RECORD EXTRACTS:
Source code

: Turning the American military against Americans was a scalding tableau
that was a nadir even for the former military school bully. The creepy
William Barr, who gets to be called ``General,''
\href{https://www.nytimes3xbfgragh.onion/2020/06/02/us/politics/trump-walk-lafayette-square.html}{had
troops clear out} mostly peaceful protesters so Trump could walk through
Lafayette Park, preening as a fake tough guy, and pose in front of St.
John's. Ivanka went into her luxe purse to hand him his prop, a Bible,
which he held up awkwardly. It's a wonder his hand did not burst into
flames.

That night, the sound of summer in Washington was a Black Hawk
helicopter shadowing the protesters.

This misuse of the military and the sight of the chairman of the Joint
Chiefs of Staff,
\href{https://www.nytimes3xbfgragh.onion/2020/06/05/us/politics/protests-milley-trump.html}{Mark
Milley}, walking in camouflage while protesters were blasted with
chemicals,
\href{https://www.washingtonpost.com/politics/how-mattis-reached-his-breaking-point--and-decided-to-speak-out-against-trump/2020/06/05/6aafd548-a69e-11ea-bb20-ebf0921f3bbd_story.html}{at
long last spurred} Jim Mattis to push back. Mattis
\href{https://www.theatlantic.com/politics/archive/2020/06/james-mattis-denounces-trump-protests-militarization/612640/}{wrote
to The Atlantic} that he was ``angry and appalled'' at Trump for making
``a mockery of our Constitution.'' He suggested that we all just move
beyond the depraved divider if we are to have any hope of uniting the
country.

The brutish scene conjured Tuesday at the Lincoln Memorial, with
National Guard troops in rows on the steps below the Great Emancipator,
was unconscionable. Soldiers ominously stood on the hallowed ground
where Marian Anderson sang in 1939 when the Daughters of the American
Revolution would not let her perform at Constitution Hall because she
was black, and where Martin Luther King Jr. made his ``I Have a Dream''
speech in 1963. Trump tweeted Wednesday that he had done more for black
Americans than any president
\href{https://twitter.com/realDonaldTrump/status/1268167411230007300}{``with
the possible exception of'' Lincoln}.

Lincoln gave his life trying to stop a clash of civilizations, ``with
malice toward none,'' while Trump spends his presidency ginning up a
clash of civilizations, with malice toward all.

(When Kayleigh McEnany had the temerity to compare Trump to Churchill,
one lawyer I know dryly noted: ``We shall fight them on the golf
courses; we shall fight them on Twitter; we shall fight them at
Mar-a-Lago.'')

YOUR INSTRUCTIONS:
Within the material above, how many lines contain "protesters"? Only the number should be given.

RESULT OF THIS EXERCISE:
3